• **Records provided**:

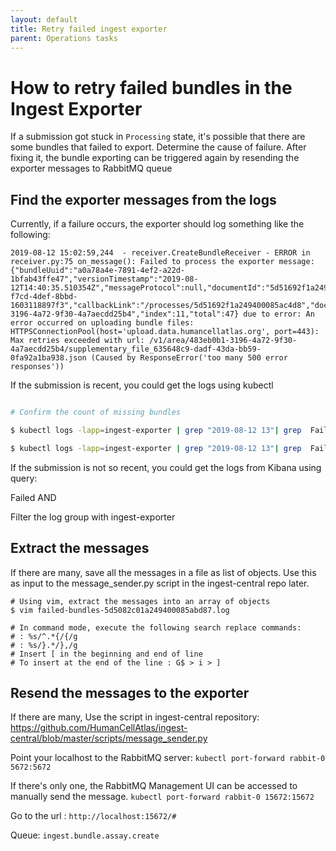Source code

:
 ```yaml
---
layout: default
title: Retry failed ingest exporter
parent: Operations tasks
---
```


# How to retry failed bundles in the Ingest Exporter

If a submission got stuck in `Processing` state, it's possible that there are some bundles that failed to export.
Determine the cause of failure. After fixing it, the bundle exporting can be triggered again by resending the exporter messages to RabbitMQ queue

## Find the exporter messages from the logs

Currently, if a failure occurs, the exporter should log something like the following:

```
2019-08-12 15:02:59,244  - receiver.CreateBundleReceiver - ERROR in receiver.py:75 on_message(): Failed to process the exporter message: {"bundleUuid":"a0a78a4e-7891-4ef2-a22d-1bfab43ffe47","versionTimestamp":"2019-08-12T14:40:35.510354Z","messageProtocol":null,"documentId":"5d51692f1a249400085ac4d8","documentUuid":"258c06cf-f7cd-4def-8bbd-1603118897f3","callbackLink":"/processes/5d51692f1a249400085ac4d8","documentType":"Process","envelopeId":"5d51692a1a249400085ac36a","envelopeUuid":"483eb0b1-3196-4a72-9f30-4a7aecdd25b4","index":11,"total":47} due to error: An error occurred on uploading bundle files: HTTPSConnectionPool(host='upload.data.humancellatlas.org', port=443): Max retries exceeded with url: /v1/area/483eb0b1-3196-4a72-9f30-4a7aecdd25b4/supplementary_file_635648c9-dadf-43da-bb59-0fa92a1ba938.json (Caused by ResponseError('too many 500 error responses'))

```

If the submission is recent, you could get the logs using kubectl

```bash

# Confirm the count of missing bundles

$ kubectl logs -lapp=ingest-exporter | grep "2019-08-12 13"| grep  Failed | grep -c 5d5082c01a249400085abd87 # submission id

$ kubectl logs -lapp=ingest-exporter | grep "2019-08-12 13"| grep  Failed | grep -c 5d5082c01a249400085abd87 > failed-bundles-5d5082c01a249400085abd87.log
```

If the submission is not so recent, you could get the logs from Kibana using query:

Failed AND <submission-id>

Filter the log group with ingest-exporter


## Extract the messages

If there are many, save all the messages in a file as list of objects. Use this as input to the message_sender.py script in the ingest-central repo later.

```
# Using vim, extract the messages into an array of objects
$ vim failed-bundles-5d5082c01a249400085abd87.log

# In command mode, execute the following search replace commands:
# : %s/^.*{/{/g
# : %s/}.*/},/g
# Insert [ in the beginning and end of line
# To insert at the end of the line : G$ > i > ] 

```

## Resend the messages to the exporter

If there are many, Use the script in ingest-central repository:
https://github.com/HumanCellAtlas/ingest-central/blob/master/scripts/message_sender.py

Point your localhost to the RabbitMQ server:
`kubectl port-forward rabbit-0 5672:5672`

If there's only one, the RabbitMQ Management UI can be accessed to manually send the message.
`kubectl port-forward rabbit-0 15672:15672`

Go to the url : `http://localhost:15672/#`

Queue: `ingest.bundle.assay.create`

• **Problem**:
Only the lines from the one bearing "Filter the log group with ingest-exporter" to the end of the material belong in the answer; set them down verbatim.

• **Answer**:
Filter the log group with ingest-exporter


## Extract the messages

If there are many, save all the messages in a file as list of objects. Use this as input to the message_sender.py script in the ingest-central repo later.

```
# Using vim, extract the messages into an array of objects
$ vim failed-bundles-5d5082c01a249400085abd87.log

# In command mode, execute the following search replace commands:
# : %s/^.*{/{/g
# : %s/}.*/},/g
# Insert [ in the beginning and end of line
# To insert at the end of the line : G$ > i > ] 

```

## Resend the messages to the exporter

If there are many, Use the script in ingest-central repository:
https://github.com/HumanCellAtlas/ingest-central/blob/master/scripts/message_sender.py

Point your localhost to the RabbitMQ server:
`kubectl port-forward rabbit-0 5672:5672`

If there's only one, the RabbitMQ Management UI can be accessed to manually send the message.
`kubectl port-forward rabbit-0 15672:15672`

Go to the url : `http://localhost:15672/#`

Queue: `ingest.bundle.assay.create`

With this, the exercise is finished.